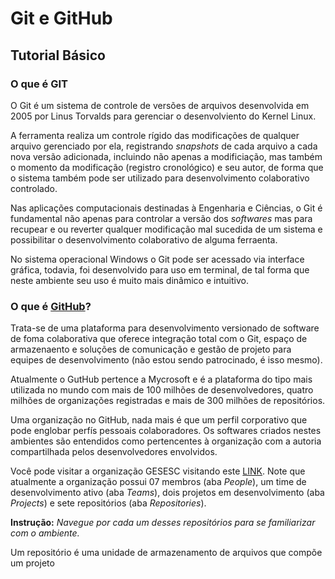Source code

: # Git e GitHub
## Tutorial Básico

### O que é GIT

O Git é um sistema de controle de versões de arquivos desenvolvida em 2005 por Linus Torvalds para gerenciar o desenvolviento do Kernel Linux. 

A ferramenta realiza um controle rígido das modificações de qualquer arquivo gerenciado por ela, registrando *snapshots* de cada arquivo a cada nova versão adicionada, incluindo não apenas a modificiação, mas também o momento da modificação (registro cronológico) e seu autor, de forma que o sistema também pode ser utilizado para desenvolvimento colaborativo controlado. 

Nas aplicações computacionais destinadas à Engenharia e Ciências, o Git é fundamental não 
apenas para controlar a versão dos *softwares* mas para recupear e ou reverter qualquer 
modificação mal sucedida de um sistema e possibilitar o desenvolvimento colaborativo de 
alguma ferraenta.  

No sistema operacional Windows o Git pode ser acessado via interface gráfica, 
todavia, foi desenvolvido para uso em terminal, de tal forma que neste ambiente
seu uso é muito mais dinâmico e intuitivo. 

### O que é [GitHub](github.com)?
Trata-se de uma plataforma para desenvolvimento versionado de software de foma 
colaborativa que oferece integração total com o Git, espaço de armazenaento e soluções de 
comunicação e gestão de projeto para equipes de desenvolvimento (não estou sendo 
patrocinado, é isso mesmo). 

Atualmente o GutHub pertence a Mycrosoft e é a plataforma do tipo mais utilizada no mundo
com mais de 100 milhões de desenvolvedores, quatro milhões de organizações registradas e 
mais de 300 milhões de repositórios. 

Uma organização no GitHub, nada mais é que um perfil corporativo que pode englobar 
perfís pessoais colaboradores. Os softwares criados nestes ambientes são entendidos 
como pertencentes à organização com a autoria compartilhada pelos desenvolvedores 
envolvidos.

Você pode visitar a organização GESESC visitando este [LINK](https://github.com/GESESC).
Note que atualmente a organização possui 07 membros (aba *People*), um time de 
desenvolvimento ativo (aba *Teams*), dois projetos em desenvolvimento 
(aba *Projects*) e sete repositórios (aba *Repositories*). 

**Instrução:** *Navegue por cada um desses repositórios para se familiarizar com
o ambiente.*

Um repositório é uma unidade de armazenamento de arquivos que compõe um projeto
#####
TASK BRIEF:
Among the lines above, return each one holding the string "mais".

YOUR SOLUTION:
seu uso é muito mais dinâmico e intuitivo. 
Atualmente o GutHub pertence a Mycrosoft e é a plataforma do tipo mais utilizada no mundo
com mais de 100 milhões de desenvolvedores, quatro milhões de organizações registradas e 
mais de 300 milhões de repositórios. 
Uma organização no GitHub, nada mais é que um perfil corporativo que pode englobar 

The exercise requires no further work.